The contestants were tasked with pitching both products to the mentors; then, based on the mentors’ feedback, to choose one product to pitch to executives from Kellogg’s, Kraft Foods and Target. No pressure.

Some of the finalists had an easy time coming up with products to create and pitch; it was obvious for Chad to follow his barbecue roots and make baked beans, while Rodney was obviously going to take the opportunity to make a pie recipe. Other finalists, such as Chris and Damaris, had a more difficult time trying to develop their culinary points of view into a product that could be packaged and put on a shelf.

At the end of the day, Stacey, Damaris, and – surprisingly – Russell were the finalists who did the best with both their pitches and their products.

The executives loved Stacey’s “vintage kitchen” personality along with her cayenne butterscotch sauce; even though Damaris wasn’t completely herself during her pitch, the execs thought her grilled peach jam was to die for; Russell, for the first time in this competition, was actually able to connect his “food revolution” with his audience and served food that the execs enjoyed.

Rodney, Nikki, Chad and Chris, however, were not nearly as successful with either their pitches or their products.

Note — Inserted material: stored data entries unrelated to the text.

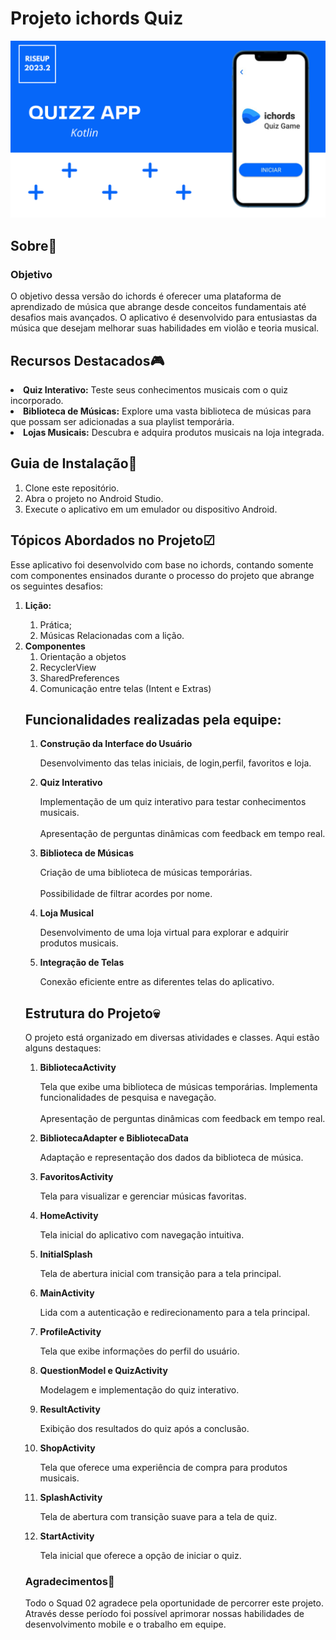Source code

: # Projeto ichords Quiz
![imagemA](./imagemA.png)

## Sobre📘
### Objetivo
<p>O objetivo dessa versão do ichords é oferecer uma plataforma de aprendizado de música que abrange desde conceitos fundamentais até desafios mais avançados. O aplicativo é desenvolvido para entusiastas da música que desejam melhorar suas habilidades em violão e teoria musical. </p>

## Recursos Destacados🎮
<li> <b>Quiz Interativo:</b> Teste seus conhecimentos musicais com o quiz incorporado.
 </li>
 <li> <b>Biblioteca de Músicas:</b> Explore uma vasta biblioteca de músicas para que possam ser adicionadas a sua playlist temporária.
 </li>
 <li> <b>Lojas Musicais:</b> Descubra e adquira produtos musicais na loja integrada.
 </li>

 ## Guia de Instalação📄
 <ol>
  <li>Clone este repositório.</li>
  <li>Abra o projeto no Android Studio.</li>
  <li>Execute o aplicativo em um emulador ou dispositivo Android.</li>
</ol>

## Tópicos Abordados no Projeto☑
</p> Esse aplicativo foi desenvolvido com base no ichords, contando somente com componentes ensinados durante o processo do projeto que abrange os seguintes desafios:</p>

<ol>
  <li><b>Lição:</b></li>
  <ol>
      <li>Prática;</li>
      <li>Músicas Relacionadas com a lição.</li>
    </ol>
  <li>
    <b>Componentes</b>
    <ol>
      <li>Orientação a objetos</li>
      <li>RecyclerView</li>
      <li>SharedPreferences</li>
      <li>Comunicação entre telas (Intent e Extras)</li>
    </ol>
  </li>

  ## Funcionalidades realizadas pela equipe:

  <ol> <li> <b>Construção da Interface do Usuário</b>
    <p> Desenvolvimento das telas iniciais, de login,perfil, favoritos e loja.</p>
  </li>

  <li> <b>Quiz Interativo</b>
    <p> Implementação de um quiz interativo para testar conhecimentos musicais.<br><br>
    Apresentação de perguntas dinâmicas com feedback em tempo real.
 </p>
  </li>

  <li> <b>Biblioteca de Músicas</b>
    <p> Criação de uma biblioteca de músicas temporárias.<br><br>
   Possibilidade de filtrar acordes por nome.
 </p>

<li> <b>Loja Musical</b>
    <p> Desenvolvimento de uma loja virtual para explorar e adquirir produtos musicais.</p>
  </li>

  <li> <b>Integração de Telas</b>
    <p> Conexão eficiente entre as diferentes telas do aplicativo.</p>
  </li>
  </ol>

## Estrutura do Projeto💀

<p> O projeto está organizado em diversas atividades e classes. Aqui estão alguns destaques: </p>

<ol>

<li> <b>BibliotecaActivity</b>
    <p>Tela que exibe uma biblioteca de músicas temporárias.
    Implementa funcionalidades de pesquisa e navegação.<br><br>
    Apresentação de perguntas dinâmicas com feedback em tempo real.
 </p>
  </li>

  <li> <b>BibliotecaAdapter e BibliotecaData</b>
    <p> Adaptação e representação dos dados da biblioteca de música.</p>
  </li>

  <li> <b>FavoritosActivity</b>
    <p> Tela para visualizar e gerenciar músicas favoritas.</p>
  </li>

   <li> <b>HomeActivity</b>
    <p> Tela inicial do aplicativo com navegação intuitiva.</p>
  </li>

   <li> <b>InitialSplash</b>
    <p> Tela de abertura inicial com transição para a tela principal.</p>
  </li>

   <li> <b>MainActivity</b>
    <p> Lida com a autenticação e redirecionamento para a tela principal.</p>
  </li>

   <li> <b>ProfileActivity</b>
    <p> Tela que exibe informações do perfil do usuário.
</p>
  </li>

  <li> <b>QuestionModel e QuizActivity</b>
    <p> Modelagem e implementação do quiz interativo.</p>
  </li>

  <li> <b>ResultActivity</b>
    <p> Exibição dos resultados do quiz após a conclusão.
</p>
  </li>

  <li> <b>ShopActivity</b>
    <p> Tela que oferece uma experiência de compra para produtos musicais.</p>
  </li>

  <li> <b>SplashActivity</b>
    <p> Tela de abertura com transição suave para a tela de quiz.
</p>
  </li>

  <li> <b>StartActivity</b>
    <p> Tela inicial que oferece a opção de iniciar o quiz.</p>
  </li>

</ol>

### Agradecimentos💙

<p> Todo o Squad 02 agradece pela oportunidade de percorrer este projeto. Através desse período foi possível aprimorar nossas habilidades de desenvolvimento mobile e o trabalho em equipe. </p>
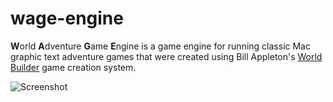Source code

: wage-engine
===========

**W**orld **A**dventure **G**ame **E**ngine is a game engine for running classic Mac graphic text adventure games that were created using Bill Appleton's [World Builder](https://en.wikipedia.org/wiki/World_Builder) game creation system.

![Screenshot](https://raw.githubusercontent.com/asvitkine/wage-engine/master/screenshots/startrek.png)
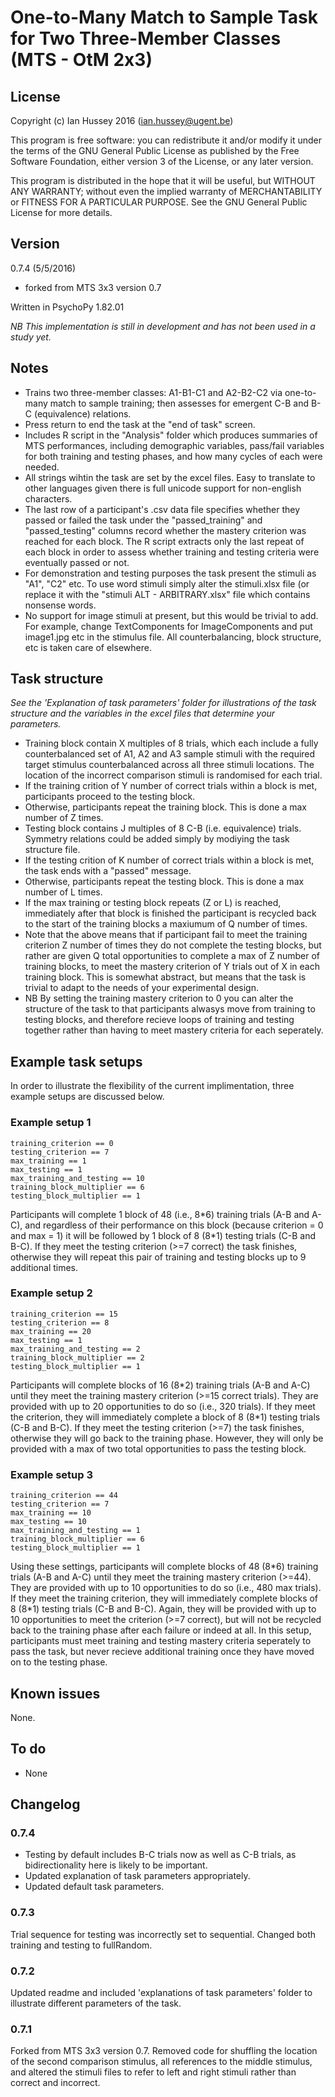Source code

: # One-to-Many Match to Sample Task for Two Three-Member Classes (MTS - OtM 2x3)

## License
Copyright (c) Ian Hussey 2016 (ian.hussey@ugent.be)

This program is free software: you can redistribute it and/or modify it under the terms of the GNU General Public License as published by the Free Software Foundation, either version 3 of the License, or any later version.

This program is distributed in the hope that it will be useful, but WITHOUT ANY WARRANTY; without even the implied warranty of MERCHANTABILITY or FITNESS FOR A PARTICULAR PURPOSE. See the GNU General Public License for more details.

## Version
0.7.4 (5/5/2016)

- forked from MTS 3x3 version 0.7

Written in PsychoPy 1.82.01

*NB This implementation is still in development and has not been used in a study yet.* 

## Notes
- Trains two three-member classes: A1-B1-C1 and A2-B2-C2 via one-to-many match to sample training; then assesses for emergent C-B and B-C (equivalence) relations.
- Press return to end the task at the "end of task" screen.
- Includes R script in the "Analysis" folder which produces summaries of MTS performances, including demographic variables, pass/fail variables for both training and testing phases, and how many cycles of each were needed.
- All strings wihtin the task are set by the excel files. Easy to translate to other languages given there is full unicode support for non-english characters.
- The last row of a participant's .csv data file specifies whether they passed or failed the task under the "passed_training" and "passed_testing" columns record whether the mastery criterion was reached for each block. The R script extracts only the last repeat of each block in order to assess whether training and testing criteria were eventually passed or not.
- For demonstration and testing purposes the task present the stimuli as "A1", "C2" etc. To use word stimuli simply alter the stimuli.xlsx file (or replace it with the "stimuli ALT - ARBITRARY.xlsx" file which contains nonsense words.
- No support for image stimuli at present, but this would be trivial to add. For example, change TextComponents for ImageComponents and put image1.jpg etc in the stimulus file. All counterbalancing, block structure, etc is taken care of elsewhere.

## Task structure
*See the 'Explanation of task parameters' folder for illustrations of the task structure and the variables in the excel files that determine your parameters.*

- Training block contain X multiples of 8 trials, which each include a fully counterbalanced set of A1, A2 and A3 sample stimuli with the required target stimulus counterbalanced across all three stimuli locations. The location of the incorrect comparison stimuli is randomised for each trial.
- If the training crition of Y number of correct trials within a block is met, participants proceed to the testing block. 
- Otherwise, participants repeat the training block. This is done a max number of Z times.
- Testing block contains J multiples of 8 C-B (i.e. equivalence) trials. Symmetry relations could be added simply by modiying the task structure file.
-  If the testing crition of K number of correct trials within a block is met, the task ends with a "passed" message. 
-  Otherwise, participants repeat the testing block. This is done a max number of L times.
- If the max training or testing block repeats (Z or L) is reached, immediately after that block is finished the participant is recycled back to the start of the training blocks a maxiumum of Q number of times. 
- Note that the above means that if participant fail to meet the training criterion Z number of times they do not complete the testing blocks, but rather are given Q total opportunities to complete a max of Z number of training blocks, to meet the mastery criterion of Y trials out of X in each training block. This is somewhat abstract, but means that the task is trivial to adapt to the needs of your experimental design.
- NB By setting the training mastery criterion to 0 you can alter the structure of the task to that participants alwasys move from training to testing blocks, and therefore recieve loops of training and testing together rather than having to meet mastery criteria for each seperately. 

## Example task setups
In order to illustrate the flexibility of the current implimentation, three example setups are discussed below.

### Example setup 1
	training_criterion == 0
	testing_criterion == 7
	max_training == 1
	max_testing == 1
	max_training_and_testing == 10
	training_block_multiplier == 6
	testing_block_multiplier == 1
Participants will complete 1 block of 48 (i.e., 8\*6) training trials (A-B and A-C), and regardless of their performance on this block (because criterion = 0 and max = 1) it will be followed by 1 block of 8 (8\*1) testing trials (C-B and B-C). If they meet the testing criterion (>=7 correct) the task finishes, otherwise they will repeat this pair of training and testing blocks up to 9 additional times.

### Example setup 2
	training_criterion == 15
	testing_criterion == 8
	max_training == 20
	max_testing == 1
	max_training_and_testing == 2
	training_block_multiplier == 2
	testing_block_multiplier == 1
Participants will complete blocks of 16 (8\*2) training trials (A-B and A-C) until they meet the training mastery criterion (>=15 correct trials). They are provided with up to 20 opportunities to do so (i.e., 320 trials). If they meet the criterion, they will immediately complete a block of 8 (8\*1) testing trials (C-B and B-C). If they meet the testing criterion (>=7) the task finishes, otherwise they will go back to the training phase. However, they will only be provided with a max of two total opportunities to pass the testing block.

### Example setup 3
	training_criterion == 44
	testing_criterion == 7
	max_training == 10
	max_testing == 10
	max_training_and_testing == 1
	training_block_multiplier == 6
	testing_block_multiplier == 1
Using these settings, participants will complete blocks of 48 (8\*6) training trials (A-B and A-C) until they meet the training mastery criterion (>=44). They are provided with up to 10 opportunities to do so (i.e., 480 max trials). If they meet the training criterion, they will immediately complete blocks of 8 (8\*1) testing trials (C-B and B-C). Again, they will be provided with up to 10 opportunities to meet the criterion (>=7 correct), but will not be recycled back to the training phase after each failure or indeed at all. In this setup, participants must meet training and testing mastery criteria seperately to pass the task, but never recieve additional training once they have moved on to the testing phase.

## Known issues
None.

## To do
- None

## Changelog
### 0.7.4
- Testing by default includes B-C trials now as well as C-B trials, as bidirectionality here is likely to be important. 
- Updated explanation of task parameters appropriately.
- Updated default task parameters.

### 0.7.3
Trial sequence for testing was incorrectly set to sequential. Changed both training and testing to fullRandom.

### 0.7.2
Updated readme and included 'explanations of task parameters' folder to illustrate different parameters of the task.

### 0.7.1
Forked from MTS 3x3 version 0.7. 
Removed code for shuffling the location of the second comparison stimulus, all references to the middle stimulus, and altered the stimuli files to refer to left and right stimuli rather than correct and incorrect.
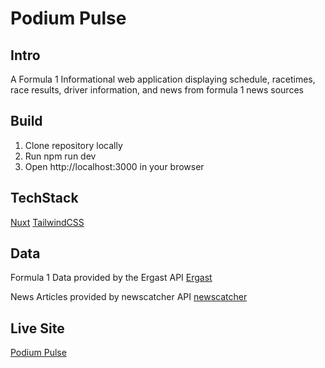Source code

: # Podium Pulse

## Intro

A Formula 1 Informational web application displaying schedule, racetimes, race results, driver information, and news from formula 1 news sources

## Build

1. Clone repository locally
2. Run npm run dev
3. Open http://localhost:3000 in your browser

## TechStack

[Nuxt](https://nuxt.com/)
[TailwindCSS](https://tailwindcss.com/)

## Data

Formula 1 Data provided by the Ergast API
[Ergast](https://ergast.com/mrd/)

News Articles provided by newscatcher API
[newscatcher](https://www.newscatcherapi.com/)

## Live Site

[Podium Pulse](https://podiumpulse.netlify.app)
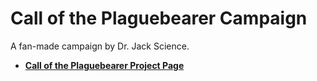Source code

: # Call of the Plaguebearer Campaign

A fan-made campaign by Dr. Jack Science.

- [**Call of the Plaguebearer Project Page**](https://mysteriouschanting.wordpress.com/2021/04/06/call-of-the-plaguebearer/)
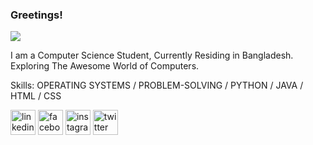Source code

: ### Greetings!
![](https://scontent.fdac15-1.fna.fbcdn.net/v/t39.30808-6/481776704_2149968002126814_4380542625903598248_n.jpg?stp=dst-jpg_s960x960_tt6&_nc_cat=105&ccb=1-7&_nc_sid=cc71e4&_nc_eui2=AeGFPdWp38WhJrYVL_VSCfNvTk_WOx-HerhOT9Y7H4d6uGsy9hdJANo_0bclyVuroQF_MXDoj2wC9-clQq04UsE_&_nc_ohc=UPWSnogDzLQQ7kNvwEe4rzP&_nc_oc=Adn67_tUyX37rC6W61zlVRNYaYb0wgGwIp5FuaRWXHOMerSSzo9rNwwkZl5uTh2GyPY&_nc_zt=23&_nc_ht=scontent.fdac15-1.fna&_nc_gid=jeprwwC-9Q-UbNGsQhE6ig&oh=00_Afao0bjEZwvV3tE9dpOqshttSFaPC_wmTsLKeXJY-xfIkw&oe=68D21374)

I am a Computer Science Student, Currently Residing in Bangladesh. Exploring The Awesome World of Computers.

Skills: OPERATING SYSTEMS / PROBLEM-SOLVING / PYTHON / JAVA / HTML / CSS



[<img src='https://cdn.jsdelivr.net/npm/simple-icons@3.0.1/icons/linkedin.svg' alt='linkedin' height='40'>](https://www.linkedin.com/in/chocostoic/)  [<img src='https://cdn.jsdelivr.net/npm/simple-icons@3.0.1/icons/facebook.svg' alt='facebook' height='40'>](https://www.facebook.com/livinwamer)  [<img src='https://cdn.jsdelivr.net/npm/simple-icons@3.0.1/icons/instagram.svg' alt='instagram' height='40'>](https://www.instagram.com/livinwamer/)  [<img src='https://cdn.jsdelivr.net/npm/simple-icons@3.0.1/icons/twitter.svg' alt='twitter' height='40'>](https://twitter.com/livinwamer)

While none of their products were exactly received badly, they were not outstanding, and they all failed to connect with their presentations in one way or another. Rodney, Nikki, and Chad were all kept safe in the long run, most likely due to their shining personalities in previous challenges.

While Chris had shown a glimmer of potential earlier in the competition, his recent inability to connect with focus groups and provide excellent food is what surely sent him home here. He certainly learned the hard way that being a “salesman” may help you bring in food truck customers, but being emotionally distant is not going to help you become a star on the Food Network.